Furthermore, we used new data sources (through web scrapping) to estimate the possible residual value of a certain building material, namely used windows.

Finally, we mapped out the possible innovation pathways that could result from this project, and which stakeholders in the building sector would benefit.


  1. The window detection model, adopted from the international literature, has an average accuracy of 85% for an image. Some building styles perform remarkably less; refining the algorithm with training data for typical building styles in Flanders can improve this.
  2. We applied three AI models for building typology recognition to our own dataset of about a hundred facades from Flemish cities. The accuracy is above 90% in each case. The brick detection model even achieved 95%.
  3. We performed a web scraping that collected data from websites for second-hand building materials (windows). This way, we found out which properties influence the residual value the most: surface area, type of glass, window profile, and window type.
  4. We discussed the analyses with our partners and the various stakeholders.

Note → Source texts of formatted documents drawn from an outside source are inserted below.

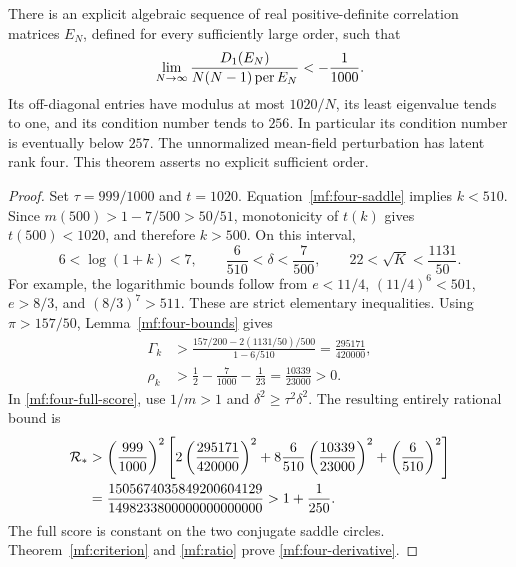 \begin{theorem}
\label{mf:257}
There is an explicit algebraic sequence of real positive-definite
correlation matrices \(E_N\), defined for every sufficiently large order,
such that
\begin{equation}\label{mf:four-derivative}
 \lim_{N\to\infty}
 \frac{D_1(E_N)}{N(N-1)\per E_N}<-\frac1{1000}.
\end{equation}
Its off-diagonal entries have modulus at most \(1020/N\), its least
eigenvalue tends to one, and its condition number tends to \(256\).
In particular its condition number is eventually below \(257\).
The unnormalized mean-field perturbation has latent rank four.
This theorem asserts no explicit sufficient order.
\end{theorem}
\begin{proof}
Set \(\tau=999/1000\) and \(t=1020\).
Equation~\eqref{mf:four-saddle} implies \(k<510\).
Since \(m(500)>1-7/500>50/51\), monotonicity of \(t(k)\) gives
\(t(500)<1020\), and therefore \(k>500\).
On this interval,
\[
 6<\log(1+k)<7,\qquad
 \frac6{510}<\delta<\frac7{500},\qquad
 22<\sqrt K<\frac{1131}{50}.
\]
For example, the logarithmic bounds follow from
\(e<11/4\), \((11/4)^6<501\), \(e>8/3\), and
\((8/3)^7>511\). These are strict elementary inequalities.
Using \(\pi>157/50\), Lemma~\ref{mf:four-bounds} gives
\begin{align*}
 \Gamma_k
 &>\frac{157/200-2(1131/50)/500}{1-6/510}
   =\frac{295171}{420000},\\
 \rho_k
 &>\frac12-\frac7{1000}-\frac1{23}
   =\frac{10339}{23000}>0.
\end{align*}
In \eqref{mf:four-full-score}, use \(1/m>1\) and
\(\delta^2\ge\tau^2\delta^2\). The resulting entirely rational bound is
\begin{align}
 \mathcal R_*
 &>\left(\frac{999}{1000}\right)^2
 \left[
 2\left(\frac{295171}{420000}\right)^2
 +8\frac6{510}\left(\frac{10339}{23000}\right)^2
 +\left(\frac6{510}\right)^2
 \right]\notag\\
 &=\frac{1505674035849200604129}
         {1498233800000000000000}
 >1+\frac1{250}.\label{mf:four-rational-margin}
\end{align}
The full score is constant on the two conjugate saddle circles.
Theorem~\ref{mf:criterion} and \eqref{mf:ratio} prove
\eqref{mf:four-derivative}.


\end{proof}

Thanks to the network of this partnership, we got a good insight into which market needs our technology can address.



  1. Google Streetview as a publicly available data source has many advantages, but also limitations. The systems developed in this project are a good starting point to do material balance estimates at the district or city level that are much more accurate than currently available analyses.
  2. The possibilities of AI detection are very numerous. The more specific the demand or need for this type of analysis, the better a workflow can be developed that can answer the question.
  3. Circular economy is difficult to monitor. For instance, determining material residual values is a major challenge for which there is no ready-made methodology yet. Therefore, we looked for alternative data streams, such as via web scrapping. It was innovative and inspiring to work in this way.
  4. The construction industry is a complex sector with many different parties. Under the impetus of circular economy, roles such as urban miners, reuse initiatives, data platforms ... will be added. To change the current linear value chain, you need to engage with many different parties.
2 AI detection systems applied
3 AI models for building typology recognition
85% up to 95% accuracy


During the project, we investigated possible follow-up paths, such as focusing on a particular material, the differences in quality or extending the project to a wider region. Through conversations with stakeholders in the construction industry, we also gauged their specific interest, needs and preferences in this trajectory. Based on this input, preparations for several follow-up projects were started, with the aim of further scaling up both AI detection for materials and residual value estimation.